On Wed, 23 Nov 2005 20:50:16 +0000, Bruno Medeiros  
<daiphoenixNO SPAMlycos.com> wrote:
 Regan Heath wrote:
 However, Georg is also correct (because I suspect he meant) that a  
 char  can not contain all Unicode(*) code points. It can contain some,  
 those  with values less than 255 but not others.

 Wrong actually, it can only contain codepoints below 128. Above that it  
 takes two bytes of storage.

Thanks for the correction. I wasn't really sure.

Regan

Nov 23 2005

=?UTF-8?B?SmFyaS1NYXR0aSBNw6RrZWzDpA==?= <jmjmak invalid_utu.fi> writes:

Bruno Medeiros wrote:
 "a) Use UTF-8. This preserves ASCII, but not Latin-1, because the 
 characters >127 are different from Latin-1. UTF-8 uses the bytes in the 
 ASCII only for ASCII characters. "
 http://www.unicode.org/faq/utf_bom.html
 
 I've actually only found this today when trying to writefln('ç');

That's odd. I tried this on Linux (dmd .139):

writefln('ༀ');	// -> no error!
char a = 'ༀ';	// -> error!

It seems that DMD allows all Unicode-character values as character 
literals (IMO this is correct behavior). One problem is that while you 
cannot assign the om-symbol 'ༀ' to a char (this is also correct - 
3840>127), you can do this:

char a = 'ä';	// -> no error!
writefln(a);	// outputs: Error: 4invalid UTF-8 sequence (oops!)

Nov 23 2005

Oskar Linde <oskar.lindeREM OVEgmail.com> writes:

Jari-Matti Mäkelä wrote:
 Bruno Medeiros wrote:
 
 "a) Use UTF-8. This preserves ASCII, but not Latin-1, because the 
 characters >127 are different from Latin-1. UTF-8 uses the bytes in 
 the ASCII only for ASCII characters. "
 http://www.unicode.org/faq/utf_bom.html

 I've actually only found this today when trying to writefln('ç');

 
 
 That's odd. I tried this on Linux (dmd .139):
 
 writefln('ༀ');    // -> no error!
 char a = 'ༀ';    // -> error!
 
 It seems that DMD allows all Unicode-character values as character 
 literals (IMO this is correct behavior). One problem is that while you 
 cannot assign the om-symbol 'ༀ' to a char (this is also correct - 
 3840>127), you can do this:
 
 char a = 'ä';    // -> no error!
 writefln(a);    // outputs: Error: 4invalid UTF-8 sequence (oops!)

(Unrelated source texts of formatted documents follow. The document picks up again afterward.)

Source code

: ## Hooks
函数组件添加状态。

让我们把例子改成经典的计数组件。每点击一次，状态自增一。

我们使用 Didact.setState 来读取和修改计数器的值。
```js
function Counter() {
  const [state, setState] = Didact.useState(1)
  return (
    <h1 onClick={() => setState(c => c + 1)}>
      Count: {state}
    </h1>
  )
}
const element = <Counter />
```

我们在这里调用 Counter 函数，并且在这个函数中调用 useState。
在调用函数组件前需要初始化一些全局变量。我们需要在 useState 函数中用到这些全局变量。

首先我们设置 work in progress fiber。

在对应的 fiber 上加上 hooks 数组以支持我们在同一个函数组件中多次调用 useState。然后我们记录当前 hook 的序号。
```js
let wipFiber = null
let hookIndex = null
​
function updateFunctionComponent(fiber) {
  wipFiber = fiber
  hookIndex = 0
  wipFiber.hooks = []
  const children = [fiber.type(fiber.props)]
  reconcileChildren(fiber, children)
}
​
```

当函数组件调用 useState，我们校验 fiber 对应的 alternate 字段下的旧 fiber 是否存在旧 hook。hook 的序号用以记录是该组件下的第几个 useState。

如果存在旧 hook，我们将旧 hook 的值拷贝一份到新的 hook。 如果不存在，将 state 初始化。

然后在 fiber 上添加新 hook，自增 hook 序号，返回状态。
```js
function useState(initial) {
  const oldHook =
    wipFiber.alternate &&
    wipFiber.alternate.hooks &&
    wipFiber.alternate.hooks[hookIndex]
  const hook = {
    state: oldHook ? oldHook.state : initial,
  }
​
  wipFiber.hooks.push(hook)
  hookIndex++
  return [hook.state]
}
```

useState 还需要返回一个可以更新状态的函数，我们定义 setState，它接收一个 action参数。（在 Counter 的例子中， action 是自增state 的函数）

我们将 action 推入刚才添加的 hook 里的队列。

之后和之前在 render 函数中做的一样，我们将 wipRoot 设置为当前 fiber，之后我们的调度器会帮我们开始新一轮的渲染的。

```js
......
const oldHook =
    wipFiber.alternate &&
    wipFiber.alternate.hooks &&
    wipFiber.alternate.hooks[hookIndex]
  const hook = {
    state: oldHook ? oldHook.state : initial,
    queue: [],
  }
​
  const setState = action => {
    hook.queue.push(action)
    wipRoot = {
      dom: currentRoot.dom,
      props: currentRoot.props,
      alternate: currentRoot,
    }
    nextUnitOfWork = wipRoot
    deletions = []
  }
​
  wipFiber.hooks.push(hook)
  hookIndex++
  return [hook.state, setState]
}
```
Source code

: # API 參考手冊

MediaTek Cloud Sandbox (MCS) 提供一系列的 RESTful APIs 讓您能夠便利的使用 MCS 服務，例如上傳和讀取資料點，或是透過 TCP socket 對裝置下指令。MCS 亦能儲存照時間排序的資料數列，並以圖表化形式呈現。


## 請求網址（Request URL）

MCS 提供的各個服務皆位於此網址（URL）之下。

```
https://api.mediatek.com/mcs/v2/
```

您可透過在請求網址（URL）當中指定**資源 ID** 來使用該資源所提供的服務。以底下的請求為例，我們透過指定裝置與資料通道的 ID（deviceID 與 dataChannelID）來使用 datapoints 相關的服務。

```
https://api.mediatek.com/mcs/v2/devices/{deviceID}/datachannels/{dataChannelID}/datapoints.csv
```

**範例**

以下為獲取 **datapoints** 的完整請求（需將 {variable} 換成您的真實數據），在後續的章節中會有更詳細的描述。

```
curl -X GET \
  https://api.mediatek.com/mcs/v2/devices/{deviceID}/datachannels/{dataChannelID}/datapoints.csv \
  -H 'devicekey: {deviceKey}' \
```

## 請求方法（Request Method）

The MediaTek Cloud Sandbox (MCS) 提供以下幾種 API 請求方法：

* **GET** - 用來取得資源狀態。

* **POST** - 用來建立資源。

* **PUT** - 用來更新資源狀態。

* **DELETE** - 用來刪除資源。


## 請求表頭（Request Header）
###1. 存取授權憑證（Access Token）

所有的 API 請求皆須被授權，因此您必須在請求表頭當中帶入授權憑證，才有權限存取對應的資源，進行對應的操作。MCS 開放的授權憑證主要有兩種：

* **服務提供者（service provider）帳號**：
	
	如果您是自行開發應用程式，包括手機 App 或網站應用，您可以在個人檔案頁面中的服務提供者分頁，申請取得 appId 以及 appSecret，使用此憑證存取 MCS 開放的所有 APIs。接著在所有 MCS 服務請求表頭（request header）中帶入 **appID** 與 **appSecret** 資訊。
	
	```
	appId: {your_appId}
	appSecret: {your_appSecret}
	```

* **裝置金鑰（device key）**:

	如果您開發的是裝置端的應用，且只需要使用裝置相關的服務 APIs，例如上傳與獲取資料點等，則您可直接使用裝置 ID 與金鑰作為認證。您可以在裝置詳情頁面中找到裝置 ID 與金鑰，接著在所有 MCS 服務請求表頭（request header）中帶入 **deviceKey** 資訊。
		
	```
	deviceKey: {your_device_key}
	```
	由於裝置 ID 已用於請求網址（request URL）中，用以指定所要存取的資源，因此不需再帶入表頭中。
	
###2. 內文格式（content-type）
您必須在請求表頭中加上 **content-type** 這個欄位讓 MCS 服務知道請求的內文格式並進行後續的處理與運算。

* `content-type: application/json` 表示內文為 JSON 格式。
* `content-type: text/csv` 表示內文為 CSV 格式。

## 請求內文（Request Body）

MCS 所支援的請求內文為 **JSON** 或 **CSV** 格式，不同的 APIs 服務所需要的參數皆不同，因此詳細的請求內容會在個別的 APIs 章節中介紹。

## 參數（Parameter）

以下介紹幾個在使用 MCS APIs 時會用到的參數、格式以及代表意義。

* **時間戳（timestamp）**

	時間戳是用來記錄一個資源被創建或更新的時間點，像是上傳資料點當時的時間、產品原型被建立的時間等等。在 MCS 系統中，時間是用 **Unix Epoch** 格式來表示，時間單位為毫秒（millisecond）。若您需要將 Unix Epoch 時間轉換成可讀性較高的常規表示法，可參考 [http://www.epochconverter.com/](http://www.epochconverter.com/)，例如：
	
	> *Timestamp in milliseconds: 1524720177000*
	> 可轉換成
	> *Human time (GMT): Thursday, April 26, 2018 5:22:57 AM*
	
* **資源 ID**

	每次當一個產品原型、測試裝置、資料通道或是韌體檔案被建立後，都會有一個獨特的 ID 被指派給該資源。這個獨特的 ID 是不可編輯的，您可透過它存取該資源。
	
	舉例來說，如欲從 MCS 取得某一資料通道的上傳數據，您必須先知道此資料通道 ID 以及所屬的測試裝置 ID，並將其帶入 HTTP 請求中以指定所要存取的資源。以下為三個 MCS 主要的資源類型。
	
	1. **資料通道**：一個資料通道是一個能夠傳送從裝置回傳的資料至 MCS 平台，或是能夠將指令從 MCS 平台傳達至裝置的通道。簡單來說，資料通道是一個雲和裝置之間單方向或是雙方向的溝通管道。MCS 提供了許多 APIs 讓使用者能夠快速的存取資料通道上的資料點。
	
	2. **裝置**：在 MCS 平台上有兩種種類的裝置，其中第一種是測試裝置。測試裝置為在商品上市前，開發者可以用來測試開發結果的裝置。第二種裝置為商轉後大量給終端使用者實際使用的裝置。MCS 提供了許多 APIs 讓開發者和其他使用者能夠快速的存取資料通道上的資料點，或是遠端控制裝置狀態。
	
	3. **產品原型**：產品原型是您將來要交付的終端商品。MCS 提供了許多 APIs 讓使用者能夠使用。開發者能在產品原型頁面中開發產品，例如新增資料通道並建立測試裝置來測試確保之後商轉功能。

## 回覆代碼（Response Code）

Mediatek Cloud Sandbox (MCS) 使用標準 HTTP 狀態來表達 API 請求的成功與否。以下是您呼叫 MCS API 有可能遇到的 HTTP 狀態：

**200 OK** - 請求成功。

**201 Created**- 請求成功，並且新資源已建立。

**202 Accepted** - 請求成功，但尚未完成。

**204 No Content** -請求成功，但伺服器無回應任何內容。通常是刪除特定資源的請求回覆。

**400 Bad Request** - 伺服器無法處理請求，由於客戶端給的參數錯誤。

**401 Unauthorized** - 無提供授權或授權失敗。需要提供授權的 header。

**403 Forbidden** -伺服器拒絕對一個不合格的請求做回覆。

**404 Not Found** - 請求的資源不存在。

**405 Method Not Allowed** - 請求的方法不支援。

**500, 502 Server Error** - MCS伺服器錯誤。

I think Bruno may have been using a non-unicode format like Latin-1 for 
his sources. 'ç' would then appear as garbage to the compiler.

/Oskar

Nov 23 2005

=?UTF-8?B?SmFyaS1NYXR0aSBNw6RrZWzDpA==?= <jmjmak invalid_utu.fi> writes:

Oskar Linde wrote:
 Jari-Matti Mäkelä wrote:
 
 Bruno Medeiros wrote:

 "a) Use UTF-8. This preserves ASCII, but not Latin-1, because the 
 characters >127 are different from Latin-1. UTF-8 uses the bytes in 
 the ASCII only for ASCII characters. "
 http://www.unicode.org/faq/utf_bom.html

 I've actually only found this today when trying to writefln('ç');



 That's odd. I tried this on Linux (dmd .139):

 writefln('ༀ');    // -> no error!
 char a = 'ༀ';    // -> error!

 It seems that DMD allows all Unicode-character values as character 
 literals (IMO this is correct behavior). One problem is that while you 
 cannot assign the om-symbol 'ༀ' to a char (this is also correct - 
 3840>127), you can do this:

 char a = 'ä';    // -> no error!
 writefln(a);    // outputs: Error: 4invalid UTF-8 sequence (oops!)

 
 
 I think Bruno may have been using a non-unicode format like Latin-1 for 
 his sources. 'ç' would then appear as garbage to the compiler.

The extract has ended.